- **Work item**
Would you transcribe exactly the lines from the beginning of the records below through the line with "スタイルは抜群で胸のサイズは", both included, omitting the pictures?

───── Task material ─────

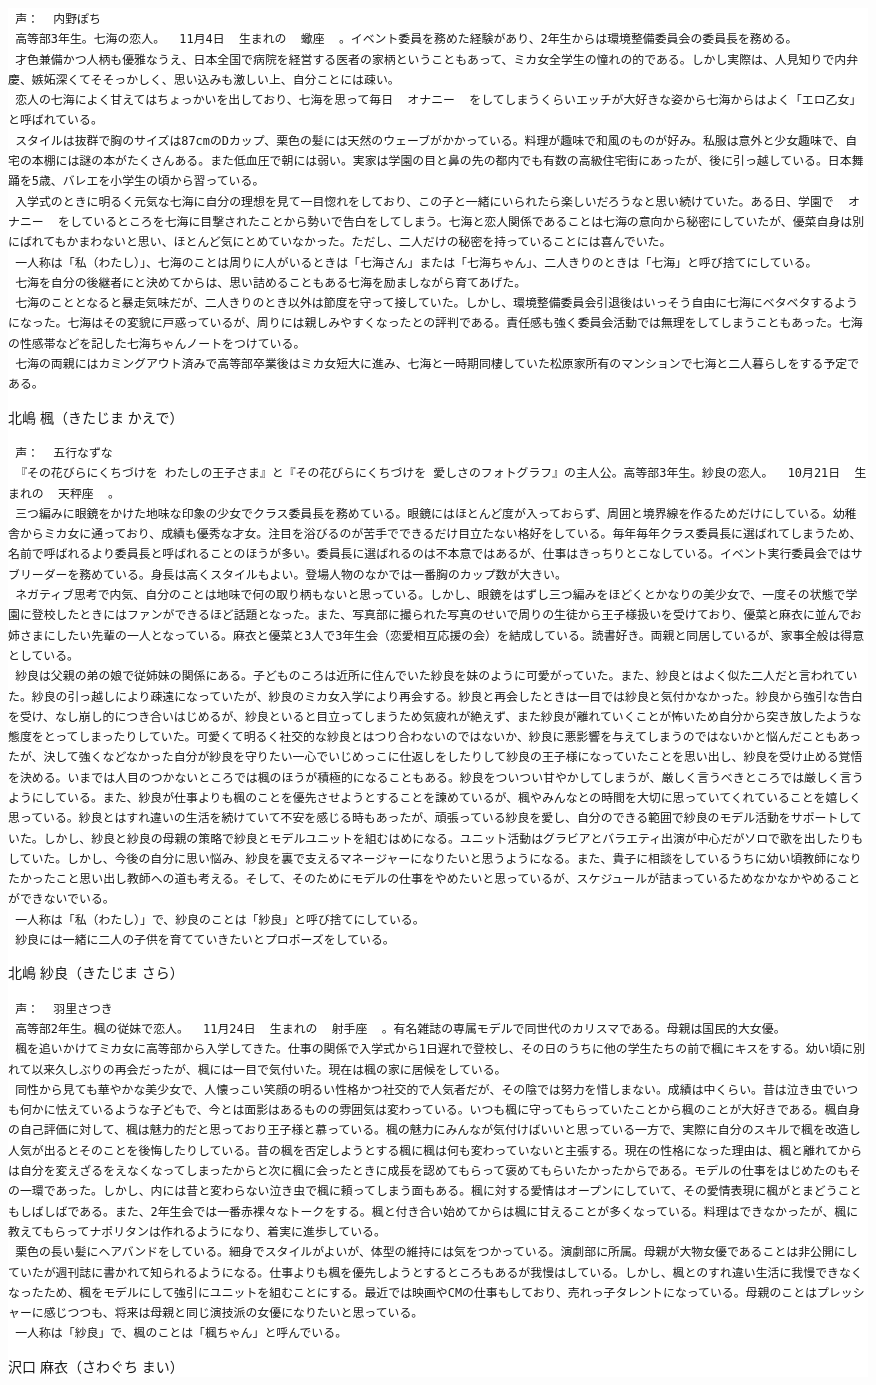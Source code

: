      声：  内野ぽち 
     高等部3年生。七海の恋人。  11月4日  生まれの  蠍座  。イベント委員を務めた経験があり、2年生からは環境整備委員会の委員長を務める。 
     才色兼備かつ人柄も優雅なうえ、日本全国で病院を経営する医者の家柄ということもあって、ミカ女全学生の憧れの的である。しかし実際は、人見知りで内弁慶、嫉妬深くてそそっかしく、思い込みも激しい上、自分ことには疎い。 
     恋人の七海によく甘えてはちょっかいを出しており、七海を思って毎日  オナニー  をしてしまうくらいエッチが大好きな姿から七海からはよく「エロ乙女」と呼ばれている。 
     スタイルは抜群で胸のサイズは87cmのDカップ、栗色の髪には天然のウェーブがかかっている。料理が趣味で和風のものが好み。私服は意外と少女趣味で、自宅の本棚には謎の本がたくさんある。また低血圧で朝には弱い。実家は学園の目と鼻の先の都内でも有数の高級住宅街にあったが、後に引っ越している。日本舞踊を5歳、バレエを小学生の頃から習っている。 
     入学式のときに明るく元気な七海に自分の理想を見て一目惚れをしており、この子と一緒にいられたら楽しいだろうなと思い続けていた。ある日、学園で  オナニー  をしているところを七海に目撃されたことから勢いで告白をしてしまう。七海と恋人関係であることは七海の意向から秘密にしていたが、優菜自身は別にばれてもかまわないと思い、ほとんど気にとめていなかった。ただし、二人だけの秘密を持っていることには喜んでいた。 
     一人称は「私（わたし）」、七海のことは周りに人がいるときは「七海さん」または「七海ちゃん」、二人きりのときは「七海」と呼び捨てにしている。 
     七海を自分の後継者にと決めてからは、思い詰めることもある七海を励ましながら育てあげた。 
     七海のこととなると暴走気味だが、二人きりのとき以外は節度を守って接していた。しかし、環境整備委員会引退後はいっそう自由に七海にベタベタするようになった。七海はその変貌に戸惑っているが、周りには親しみやすくなったとの評判である。責任感も強く委員会活動では無理をしてしまうこともあった。七海の性感帯などを記した七海ちゃんノートをつけている。 
     七海の両親にはカミングアウト済みで高等部卒業後はミカ女短大に進み、七海と一時期同棲していた松原家所有のマンションで七海と二人暮らしをする予定である。 
北嶋 楓（きたじま かえで）

     声：  五行なずな 
     『その花びらにくちづけを わたしの王子さま』と『その花びらにくちづけを 愛しさのフォトグラフ』の主人公。高等部3年生。紗良の恋人。  10月21日  生まれの  天秤座  。 
     三つ編みに眼鏡をかけた地味な印象の少女でクラス委員長を務めている。眼鏡にはほとんど度が入っておらず、周囲と境界線を作るためだけにしている。幼稚舎からミカ女に通っており、成績も優秀な才女。注目を浴びるのが苦手でできるだけ目立たない格好をしている。毎年毎年クラス委員長に選ばれてしまうため、名前で呼ばれるより委員長と呼ばれることのほうが多い。委員長に選ばれるのは不本意ではあるが、仕事はきっちりとこなしている。イベント実行委員会ではサブリーダーを務めている。身長は高くスタイルもよい。登場人物のなかでは一番胸のカップ数が大きい。 
     ネガティブ思考で内気、自分のことは地味で何の取り柄もないと思っている。しかし、眼鏡をはずし三つ編みをほどくとかなりの美少女で、一度その状態で学園に登校したときにはファンができるほど話題となった。また、写真部に撮られた写真のせいで周りの生徒から王子様扱いを受けており、優菜と麻衣に並んでお姉さまにしたい先輩の一人となっている。麻衣と優菜と3人で3年生会（恋愛相互応援の会）を結成している。読書好き。両親と同居しているが、家事全般は得意としている。 
     紗良は父親の弟の娘で従姉妹の関係にある。子どものころは近所に住んでいた紗良を妹のように可愛がっていた。また、紗良とはよく似た二人だと言われていた。紗良の引っ越しにより疎遠になっていたが、紗良のミカ女入学により再会する。紗良と再会したときは一目では紗良と気付かなかった。紗良から強引な告白を受け、なし崩し的につき合いはじめるが、紗良といると目立ってしまうため気疲れが絶えず、また紗良が離れていくことが怖いため自分から突き放したような態度をとってしまったりしていた。可愛くて明るく社交的な紗良とはつり合わないのではないか、紗良に悪影響を与えてしまうのではないかと悩んだこともあったが、決して強くなどなかった自分が紗良を守りたい一心でいじめっこに仕返しをしたりして紗良の王子様になっていたことを思い出し、紗良を受け止める覚悟を決める。いまでは人目のつかないところでは楓のほうが積極的になることもある。紗良をついつい甘やかしてしまうが、厳しく言うべきところでは厳しく言うようにしている。また、紗良が仕事よりも楓のことを優先させようとすることを諫めているが、楓やみんなとの時間を大切に思っていてくれていることを嬉しく思っている。紗良とはすれ違いの生活を続けていて不安を感じる時もあったが、頑張っている紗良を愛し、自分のできる範囲で紗良のモデル活動をサポートしていた。しかし、紗良と紗良の母親の策略で紗良とモデルユニットを組むはめになる。ユニット活動はグラビアとバラエティ出演が中心だがソロで歌を出したりもしていた。しかし、今後の自分に思い悩み、紗良を裏で支えるマネージャーになりたいと思うようになる。また、貴子に相談をしているうちに幼い頃教師になりたかったこと思い出し教師への道も考える。そして、そのためにモデルの仕事をやめたいと思っているが、スケジュールが詰まっているためなかなかやめることができないでいる。 
     一人称は「私（わたし）」で、紗良のことは「紗良」と呼び捨てにしている。 
     紗良には一緒に二人の子供を育てていきたいとプロポーズをしている。 
北嶋 紗良（きたじま さら）

     声：  羽里さつき 
     高等部2年生。楓の従妹で恋人。  11月24日  生まれの  射手座  。有名雑誌の専属モデルで同世代のカリスマである。母親は国民的大女優。 
     楓を追いかけてミカ女に高等部から入学してきた。仕事の関係で入学式から1日遅れで登校し、その日のうちに他の学生たちの前で楓にキスをする。幼い頃に別れて以来久しぶりの再会だったが、楓には一目で気付いた。現在は楓の家に居候をしている。 
     同性から見ても華やかな美少女で、人懐っこい笑顔の明るい性格かつ社交的で人気者だが、その陰では努力を惜しまない。成績は中くらい。昔は泣き虫でいつも何かに怯えているような子どもで、今とは面影はあるものの雰囲気は変わっている。いつも楓に守ってもらっていたことから楓のことが大好きである。楓自身の自己評価に対して、楓は魅力的だと思っており王子様と慕っている。楓の魅力にみんなが気付けばいいと思っている一方で、実際に自分のスキルで楓を改造し人気が出るとそのことを後悔したりしている。昔の楓を否定しようとする楓に楓は何も変わっていないと主張する。現在の性格になった理由は、楓と離れてからは自分を変えざるをえなくなってしまったからと次に楓に会ったときに成長を認めてもらって褒めてもらいたかったからである。モデルの仕事をはじめたのもその一環であった。しかし、内には昔と変わらない泣き虫で楓に頼ってしまう面もある。楓に対する愛情はオープンにしていて、その愛情表現に楓がとまどうこともしばしばである。また、2年生会では一番赤裸々なトークをする。楓と付き合い始めてからは楓に甘えることが多くなっている。料理はできなかったが、楓に教えてもらってナポリタンは作れるようになり、着実に進歩している。 
     栗色の長い髪にヘアバンドをしている。細身でスタイルがよいが、体型の維持には気をつかっている。演劇部に所属。母親が大物女優であることは非公開にしていたが週刊誌に書かれて知られるようになる。仕事よりも楓を優先しようとするところもあるが我慢はしている。しかし、楓とのすれ違い生活に我慢できなくなったため、楓をモデルにして強引にユニットを組むことにする。最近では映画やCMの仕事もしており、売れっ子タレントになっている。母親のことはプレッシャーに感じつつも、将来は母親と同じ演技派の女優になりたいと思っている。 
     一人称は「紗良」で、楓のことは「楓ちゃん」と呼んでいる。 
沢口 麻衣（さわぐち まい）
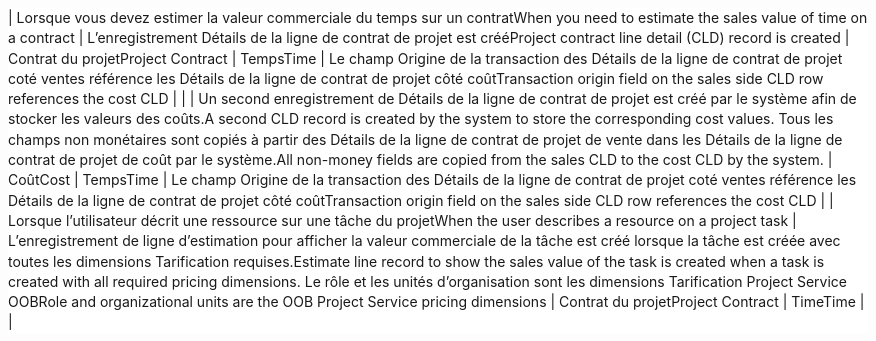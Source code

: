 | <span data-ttu-id="25390-155">Lorsque vous devez estimer la valeur commerciale du temps sur un contrat</span><span class="sxs-lookup"><span data-stu-id="25390-155">When you need to estimate the sales value of time on a contract</span></span>                                                                                                                                                                                                                                                                                 | <span data-ttu-id="25390-156">L’enregistrement Détails de la ligne de contrat de projet est créé</span><span class="sxs-lookup"><span data-stu-id="25390-156">Project contract line detail (CLD) record is created</span></span>                                                                                                                                                                    | <span data-ttu-id="25390-157">Contrat du projet</span><span class="sxs-lookup"><span data-stu-id="25390-157">Project Contract</span></span> | <span data-ttu-id="25390-158">Temps</span><span class="sxs-lookup"><span data-stu-id="25390-158">Time</span></span>        | <span data-ttu-id="25390-159">Le champ Origine de la transaction des Détails de la ligne de contrat de projet coté ventes référence les Détails de la ligne de contrat de projet côté coût</span><span class="sxs-lookup"><span data-stu-id="25390-159">Transaction origin field on the sales side CLD row references the cost CLD</span></span>      |
|                                                                                                                                                                                                                                                                                  | <span data-ttu-id="25390-160">Un second enregistrement de Détails de la ligne de contrat de projet est créé par le système afin de stocker les valeurs des coûts.</span><span class="sxs-lookup"><span data-stu-id="25390-160">A second CLD record is created by the system to store the corresponding cost values.</span></span> <span data-ttu-id="25390-161">Tous les champs non monétaires sont copiés à partir des Détails de la ligne de contrat de projet de vente dans les Détails de la ligne de contrat de projet de coût par le système.</span><span class="sxs-lookup"><span data-stu-id="25390-161">All non-money fields are copied from the sales CLD to the cost CLD by the system.</span></span>                                                                                                                                                                    | <span data-ttu-id="25390-162">Coût</span><span class="sxs-lookup"><span data-stu-id="25390-162">Cost</span></span> | <span data-ttu-id="25390-163">Temps</span><span class="sxs-lookup"><span data-stu-id="25390-163">Time</span></span>        | <span data-ttu-id="25390-164">Le champ Origine de la transaction des Détails de la ligne de contrat de projet coté ventes référence les Détails de la ligne de contrat de projet côté coût</span><span class="sxs-lookup"><span data-stu-id="25390-164">Transaction origin field on the sales side CLD row references the cost CLD</span></span>      |
| <span data-ttu-id="25390-165">Lorsque l’utilisateur décrit une ressource sur une tâche du projet</span><span class="sxs-lookup"><span data-stu-id="25390-165">When the user describes a resource on a project task</span></span>                                                                                                                                                                                                                                                                                            | <span data-ttu-id="25390-166">L’enregistrement de ligne d’estimation pour afficher la valeur commerciale de la tâche est créé lorsque la tâche est créée avec toutes les dimensions Tarification requises.</span><span class="sxs-lookup"><span data-stu-id="25390-166">Estimate line record to show the sales value of the task is created when a task is created with all required pricing dimensions.</span></span> <span data-ttu-id="25390-167">Le rôle et les unités d’organisation sont les dimensions Tarification Project Service OOB</span><span class="sxs-lookup"><span data-stu-id="25390-167">Role and organizational units are the OOB Project Service pricing dimensions</span></span> | <span data-ttu-id="25390-168">Contrat du projet</span><span class="sxs-lookup"><span data-stu-id="25390-168">Project Contract</span></span> | <span data-ttu-id="25390-169">Time</span><span class="sxs-lookup"><span data-stu-id="25390-169">Time</span></span>        |                                                                                   |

─────

- **Answer to the problem**
Source code

:      声：  内野ぽち 
     高等部3年生。七海の恋人。  11月4日  生まれの  蠍座  。イベント委員を務めた経験があり、2年生からは環境整備委員会の委員長を務める。 
     才色兼備かつ人柄も優雅なうえ、日本全国で病院を経営する医者の家柄ということもあって、ミカ女全学生の憧れの的である。しかし実際は、人見知りで内弁慶、嫉妬深くてそそっかしく、思い込みも激しい上、自分ことには疎い。 
     恋人の七海によく甘えてはちょっかいを出しており、七海を思って毎日  オナニー  をしてしまうくらいエッチが大好きな姿から七海からはよく「エロ乙女」と呼ばれている。 
     スタイルは抜群で胸のサイズは87cmのDカップ、栗色の髪には天然のウェーブがかかっている。料理が趣味で和風のものが好み。私服は意外と少女趣味で、自宅の本棚には謎の本がたくさんある。また低血圧で朝には弱い。実家は学園の目と鼻の先の都内でも有数の高級住宅街にあったが、後に引っ越している。日本舞踊を5歳、バレエを小学生の頃から習っている。 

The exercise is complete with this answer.